- **What to do**:
Each line of the data that mentions the string "these" needs to be identified and copied.

(Data excerpts)
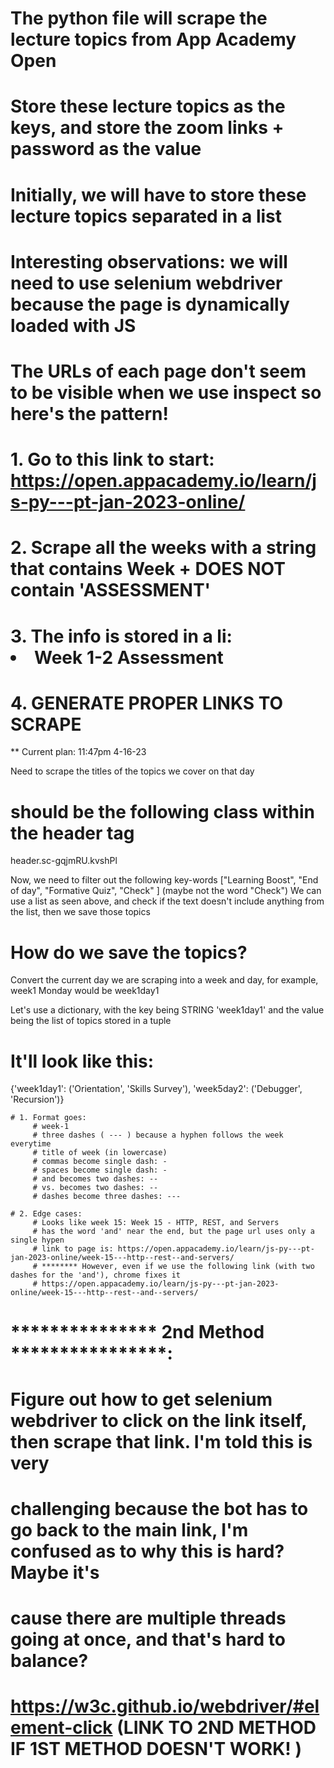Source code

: # The python file will scrape the lecture topics from App Academy Open
# Store these lecture topics as the keys, and store the zoom links + password as the value
# Initially, we will have to store these lecture topics separated in a list

# Interesting observations: we will need to use selenium webdriver because the page is dynamically loaded with JS
# The URLs of each page don't seem to be visible when we use inspect so here's the pattern!

# 1. Go to this link to start: https://open.appacademy.io/learn/js-py---pt-jan-2023-online/
# 2. Scrape all the weeks with a string that contains Week + DOES NOT contain 'ASSESSMENT'
# 3. The info is stored in a li: <li class="sc-kpOJdX jPCnwj">Week 1-2 Assessment</li>
# 4. GENERATE PROPER LINKS TO SCRAPE

** Current plan: 11:47pm 4-16-23

Need to scrape the titles of the topics we cover on that day

# should be the following class within the header tag
header.sc-gqjmRU.kvshPl

Now, we need to filter out the following key-words ["Learning Boost", "End of day", "Formative Quiz", "Check" ] (maybe not the word "Check")
We can use a list as seen above, and check if the text doesn't include anything from the list, then we save those topics

# How do we save the topics?
Convert the current day we are scraping into a week and day, for example, week1 Monday would be week1day1

Let's use a dictionary, with the key being STRING 'week1day1' and the value being the list of topics stored in a tuple

# It'll look like this:
{'week1day1': ('Orientation', 'Skills Survey'), 'week5day2': ('Debugger', 'Recursion')}


    # 1. Format goes:
         # week-1
         # three dashes ( --- ) because a hyphen follows the week everytime
         # title of week (in lowercase)
         # commas become single dash: -
         # spaces become single dash: -
         # and becomes two dashes: --
         # vs. becomes two dashes: --
         # dashes become three dashes: ---

    # 2. Edge cases:
         # Looks like week 15: Week 15 - HTTP, REST, and Servers
         # has the word 'and' near the end, but the page url uses only a single hypen
         # link to page is: https://open.appacademy.io/learn/js-py---pt-jan-2023-online/week-15---http--rest--and-servers/
         # ******** However, even if we use the following link (with two dashes for the 'and'), chrome fixes it
         # https://open.appacademy.io/learn/js-py---pt-jan-2023-online/week-15---http--rest--and--servers/

# *************** 2nd Method ****************:
# Figure out how to get selenium webdriver to click on the link itself, then scrape that link.  I'm told this is very
# challenging because the bot has to go back to the main link, I'm confused as to why this is hard?  Maybe it's
# cause there are multiple threads going at once, and that's hard to balance?

# https://w3c.github.io/webdriver/#element-click  (LINK TO 2ND METHOD IF 1ST METHOD DOESN'T WORK! )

- **Solution for this problem**:
# Store these lecture topics as the keys, and store the zoom links + password as the value
# Initially, we will have to store these lecture topics separated in a list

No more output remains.